Every line below that holds the word "транспорта" must be listed.

Exercise inputs below:

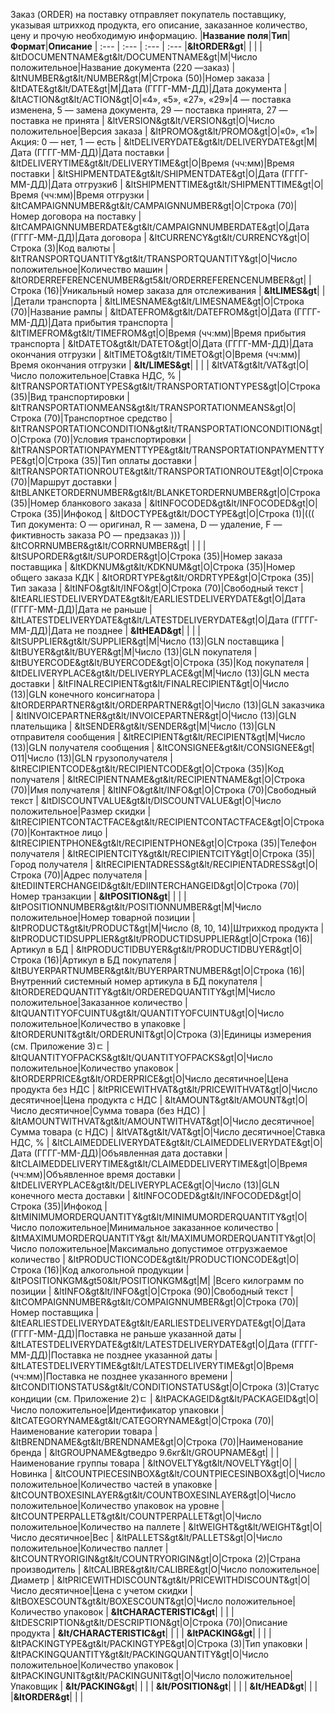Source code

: 
Заказ (ORDER) на поставку отправляет покупатель поставщику, указывая штрихкод продукта, его описание, заказанное количество, цену и прочую необходимую информацию.
|**Название поля**|**Тип**|**Формат**|**Описание**
| :--- | :--- | :--- | :--- 
|**&ltORDER&gt**| | |
|     &ltDOCUMENTNAME&gt&lt/DOCUMENTNAME&gt|М|Число положительное|Название документа (220 —заказ)
|     &ltNUMBER&gt&lt/NUMBER&gt|М|Строка (50)|Номер заказа
|     &ltDATE&gt&lt/DATE&gt|М|Дата (ГГГГ-ММ-ДД)|Дата документа
|     &ltACTION&gt&lt/ACTION&gt|О|«4», «5», «27», «29»|4 — поставка изменена, 5 — замена документа, 29 — поставка принята, 27 — поставка не принята
|     &ltVERSION&gt&lt/VERSION&gt|O|Число положительное|Версия заказа
|     &ltPROMO&gt&lt/PROMO&gt|O|«0», «1»|Акция: 0 — нет, 1 — есть
|     &ltDELIVERYDATE&gt&lt/DELIVERYDATE&gt|М|Дата (ГГГГ-ММ-ДД)|Дата поставки
|     &ltDELIVERYTIME&gt&lt/DELIVERYTIME&gt|O|Время (чч:мм)|Время поставки
|     &ltSHIPMENTDATE&gt&lt/SHIPMENTDATE&gt|O|Дата (ГГГГ-ММ-ДД)|Дата отгрузки6
|     &ltSHIPMENTTIME&gt&lt/SHIPMENTTIME&gt|O|Время (чч:мм)|Время отгрузки
|     &ltCAMPAIGNNUMBER&gt&lt/CAMPAIGNNUMBER&gt|O|Строка (70)|Номер договора на поставку
|     &ltCAMPAIGNNUMBERDATE&gt&lt/CAMPAIGNNUMBERDATE&gt|O|Дата (ГГГГ-ММ-ДД)|Дата договора
|     &ltCURRENCY&gt&lt/CURRENCY&gt|O|Строка (3)|Код валюты
|     &ltTRANSPORTQUANTITY&gt&lt/TRANSPORTQUANTITY&gt|O|Число положительное|Количество машин
|     &ltORDERREFERENCENUMBER&gt5&lt/ORDERREFERENCENUMBER&gt| |Строка (16)|Уникальный номер заказа для отслеживания
|     **&ltLIMES&gt**| | |Детали транспорта
|          &ltLIMESNAME&gt&lt/LIMESNAME&gt|O|Строка (70)|Название рампы
|          &ltDATEFROM&gt&lt/DATEFROM&gt|O|Дата (ГГГГ-ММ-ДД)|Дата прибытия транспорта
|          &ltTIMEFROM&gt&lt/TIMEFROM&gt|O|Время (чч:мм)|Время прибытия транспорта
|          &ltDATETO&gt&lt/DATETO&gt|O|Дата (ГГГГ-ММ-ДД)|Дата окончания отгрузки
|          &ltTIMETO&gt&lt/TIMETO&gt|O|Время (чч:мм)|Время окончания отгрузки
|     **&lt/LIMES&gt**| | |
|     &ltVAT&gt&lt/VAT&gt|O|Число положительное|Ставка НДС, %
|     &ltTRANSPORTATIONTYPES&gt&lt/TRANSPORTATIONTYPES&gt|O|Строка (35)|Вид транспортировки
|     &ltTRANSPORTATIONMEANS&gt&lt/TRANSPORTATIONMEANS&gt|O|Строка (70)|Транспортное средство
|     &ltTRANSPORTATIONCONDITION&gt&lt/TRANSPORTATIONCONDITION&gt|O|Строка (70)|Условия транспортировки
|     &ltTRANSPORTATIONPAYMENTTYPE&gt&lt/TRANSPORTATIONPAYMENTTYPE&gt|O|Строка (35)|Тип оплаты доставки
|     &ltTRANSPORTATIONROUTE&gt&lt/TRANSPORTATIONROUTE&gt|O|Строка (70)|Маршрут доставки
|     &ltBLANKETORDERNUMBER&gt&lt/BLANKETORDERNUMBER&gt|O|Строка (35)|Номер бланкового заказа
|     &ltINFOCODED&gt&lt/INFOCODED&gt|O|Строка (35)|Инфокод
|     &ltDOCTYPE&gt&lt/DOCTYPE&gt|O|Строка (1)|(((
Тип документа:
O — оригинал,
R — замена,
D — удаление,
F — фиктивность заказа
PO — предзаказ
)))
|     &ltCORRNUMBER&gt&lt/CORRNUMBER&gt| | |
|     &ltSUPORDER&gt&lt/SUPORDER&gt|O|Строка (35)|Номер заказа поставщика
|     &ltKDKNUM&gt&lt/KDKNUM&gt|O|Строка (35)|Номер общего заказа КДК
|     &ltORDRTYPE&gt&lt/ORDRTYPE&gt|O|Строка (35)|Тип заказа
|     &ltINFO&gt&lt/INFO&gt|O|Строка (70)|Свободный текст
|     &ltEARLIESTDELIVERYDATE&gt&lt/EARLIESTDELIVERYDATE&gt|O|Дата (ГГГГ-ММ-ДД)|Дата не раньше
|     &ltLATESTDELIVERYDATE&gt&lt/LATESTDELIVERYDATE&gt|O|Дата (ГГГГ-ММ-ДД)|Дата не позднее
|     **&ltHEAD&gt**| | |
|          &ltSUPPLIER&gt&lt/SUPPLIER&gt|M|Число (13)|GLN поставщика
|          &ltBUYER&gt&lt/BUYER&gt|M|Число (13)|GLN покупателя
|          &ltBUYERCODE&gt&lt/BUYERCODE&gt|O|Строка (35)|Код покупателя
|          &ltDELIVERYPLACE&gt&lt/DELIVERYPLACE&gt|M|Число (13)|GLN места доставки
|          &ltFINALRECIPIENT&gt&lt/FINALRECIPIENT&gt|O|Число (13)|GLN конечного консигнатора
|          &ltORDERPARTNER&gt&lt/ORDERPARTNER&gt|O|Число (13)|GLN заказчика
|          &ltINVOICEPARTNER&gt&lt/INVOICEPARTNER&gt|O|Число (13)|GLN плательщика
|          &ltSENDER&gt&lt/SENDER&gt|M|Число (13)|GLN отправителя сообщения
|          &ltRECIPIENT&gt&lt/RECIPIENT&gt|M|Число (13)|GLN получателя сообщения
|          &ltCONSIGNEE&gt&lt/CONSIGNEE&gt|О11|Число (13)|GLN грузополучателя
|          &ltRECIPIENTCODE&gt&lt/RECIPIENTCODE&gt|O|Строка (35)|Код получателя
|          &ltRECIPIENTNAME&gt&lt/RECIPIENTNAME&gt|O|Строка (70)|Имя получателя
|          &ltINFO&gt&lt/INFO&gt|O|Строка (70)|Свободный текст
|          &ltDISCOUNTVALUE&gt&lt/DISCOUNTVALUE&gt|O|Число положительное|Размер скидки
|          &ltRECIPIENTCONTACTFACE&gt&lt/RECIPIENTCONTACTFACE&gt|O|Строка (70)|Контактное лицо
|          &ltRECIPIENTPHONE&gt&lt/RECIPIENTPHONE&gt|O|Строка (35)|Телефон получателя
|          &ltRECIPIENTCITY&gt&lt/RECIPIENTCITY&gt|O|Строка (35)|Город получателя
|          &ltRECIPIENTADRESS&gt&lt/RECIPIENTADRESS&gt|O|Строка (70)|Адрес получателя
|          &ltEDIINTERCHANGEID&gt&lt/EDIINTERCHANGEID&gt|O|Строка (70)|Номер транзакции
|          **&ltPOSITION&gt**| | |
|               &ltPOSITIONNUMBER&gt&lt/POSITIONNUMBER&gt|М|Число положительное|Номер товарной позиции
|               &ltPRODUCT&gt&lt/PRODUCT&gt|M|Число (8, 10, 14)|Штрихкод продукта
|               &ltPRODUCTIDSUPPLIER&gt&lt/PRODUCTIDSUPPLIER&gt|O|Строка (16)|Артикул в БД
|               &ltPRODUCTIDBUYER&gt&lt/PRODUCTIDBUYER&gt|O|Строка (16)|Артикул в БД покупателя
|               &ltBUYERPARTNUMBER&gt&lt/BUYERPARTNUMBER&gt|О|Строка (16)|Внутренний системный номер артикула в БД покупателя
|               &ltORDEREDQUANTITY&gt&lt/ORDEREDQUANTITY&gt|M|Число положительное|Заказанное количество
|               &ltQUANTITYOFCUINTU&gt&lt/QUANTITYOFCUINTU&gt|О|Число положительное|Количество в упаковке
|               &ltORDERUNIT&gt&lt/ORDERUNIT&gt|О|Строка (3)|Единицы измерения (см. Приложение 3)ﾧ
|               &ltQUANTITYOFPACKS&gt&lt/QUANTITYOFPACKS&gt|О|Число положительное|Количество упаковок
|               &ltORDERPRICE&gt&lt/ORDERPRICE&gt|O|Число десятичное|Цена продукта без НДС
|               &ltPRICEWITHVAT&gt&lt/PRICEWITHVAT&gt|O|Число десятичное|Цена продукта с НДС
|               &ltAMOUNT&gt&lt/AMOUNT&gt|O|Число десятичное|Сумма товара (без НДС)
|               &ltAMOUNTWITHVAT&gt&lt/AMOUNTWITHVAT&gt|О|Число десятичное|Сумма товара (с НДС)
|               &ltVAT&gt&lt/VAT&gt|O|Число десятичное|Ставка НДС, %
|               &ltCLAIMEDDELIVERYDATE&gt&lt/CLAIMEDDELIVERYDATE&gt|O|Дата (ГГГГ-ММ-ДД)|Объявленная дата доставки
|               &ltCLAIMEDDELIVERYTIME&gt&lt/CLAIMEDDELIVERYTIME&gt|O|Время (чч:мм)|Объявленное время доставки
|               &ltDELIVERYPLACE&gt&lt/DELIVERYPLACE&gt|О|Число (13)|GLN конечного места доставки
|               &ltINFOCODED&gt&lt/INFOCODED&gt|O|Строка (35)|Инфокод
|               &ltMINIMUMORDERQUANTITY&gt&lt/MINIMUMORDERQUANTITY&gt|O|Число положительное|Минимальное заказанное количество
|               &ltMAXIMUMORDERQUANTITY&gt &lt/MAXIMUMORDERQUANTITY&gt|O|Число положительное|Максимально допустимое отгрузжаемое количество
|               &ltPRODUCTIONCODE&gt&lt/PRODUCTIONCODE&gt|О|Строка (16)|Код алкогольной продукции
|               &ltPOSITIONKGM&gt50&lt/POSITIONKGM&gt|М| |Всего килограмм по позиции
|               &ltINFO&gt&lt/INFO&gt|O|Строка (90)|Свободный текст
|               &ltCOMPAIGNNUMBER&gt&lt/COMPAIGNNUMBER&gt|O|Строка (70)|Номер поставщика
|               &ltEARLIESTDELIVERYDATE&gt&lt/EARLIESTDELIVERYDATE&gt|O|Дата (ГГГГ-ММ-ДД)|Поставка не раньше указанной даты
|               &ltLATESTDELIVERYDATE&gt&lt/LATESTDELIVERYDATE&gt|O|Дата (ГГГГ-ММ-ДД)|Поставка не позднее указанной даты
|               &ltLATESTDELIVERYTIME&gt&lt/LATESTDELIVERYTIME&gt|O|Время (чч:мм)|Поставка не позднее указанного времени
|               &ltCONDITIONSTATUS&gt&lt/CONDITIONSTATUS&gt|О|Строка (3)|Статус кондиции (см. Приложение 2)ﾧ
|               &ltPACKAGEID&gt&lt/PACKAGEID&gt|O|Число положительное|Идентификатор упаковки
|               &ltCATEGORYNAME&gt&lt/CATEGORYNAME&gt|O|Строка (70)|Наименование категории товара
|               &ltBRENDNAME&gt&lt/BRENDNAME&gt|O|Строка (70)|Наименование бренда
|               &ltGROUPNAME&gtведро 9.6кг&lt/GROUPNAME&gt| | |Наименование группы товара
|               &ltNOVELTY&gt&lt/NOVELTY&gt|O| |Новинка
|               &ltCOUNTPIECESINBOX&gt&lt/COUNTPIECESINBOX&gt|O|Число положительное|Количество частей в упаковке
|               &ltCOUNTBOXESINLAYER&gt&lt/COUNTBOXESINLAYER&gt|O|Число положительное|Количество упаковок на уровне
|               &ltCOUNTPERPALLET&gt&lt/COUNTPERPALLET&gt|O|Число положительное|Количество на паллете
|               &ltWEIGHT&gt&lt/WEIGHT&gt|O|Число десятичное|Вес
|               &ltPALLETS&gt&lt/PALLETS&gt|O|Число положительное|Количество паллет
|               &ltCOUNTRYORIGIN&gt&lt/COUNTRYORIGIN&gt|О|Строка (2)|Страна производитель
|               &ltCALIBRE&gt&lt/CALIBRE&gt|O|Число положительное|Диаметр
|               &ltPRICEWITHDISCOUNT&gt&lt/PRICEWITHDISCOUNT&gt|O|Число десятичное|Цена с учетом скидки
|               &ltBOXESCOUNT&gt&lt/BOXESCOUNT&gt|O|Число положительное|Количество упаковок
|               **&ltCHARACTERISTIC&gt**| | |
|                    &ltDESCRIPTION&gt&lt/DESCRIPTION&gt|О|Строка (70)|Описание продукта
|               **&lt/CHARACTERISTIC&gt**| | |
|               **&ltPACKING&gt**| | |
|                    &ltPACKINGTYPE&gt&lt/PACKINGTYPE&gt|O|Строка (3)|Тип упаковки
|                    &ltPACKINGQUANTITY&gt&lt/PACKINGQUANTITY&gt|O|Число положительное|Количество упаковок
|                    &ltPACKINGUNIT&gt&lt/PACKINGUNIT&gt|O|Число положительное|Упаковщик
|               **&lt/PACKING&gt**| | |
|          **&lt/POSITION&gt**| | |
|     **&lt/HEAD&gt**| | |
|**&ltORDER&gt**| | |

End of Exercise inputs.

◆ Finished exercise
|     **&ltLIMES&gt**| | |Детали транспорта
|          &ltDATEFROM&gt&lt/DATEFROM&gt|O|Дата (ГГГГ-ММ-ДД)|Дата прибытия транспорта
|          &ltTIMEFROM&gt&lt/TIMEFROM&gt|O|Время (чч:мм)|Время прибытия транспорта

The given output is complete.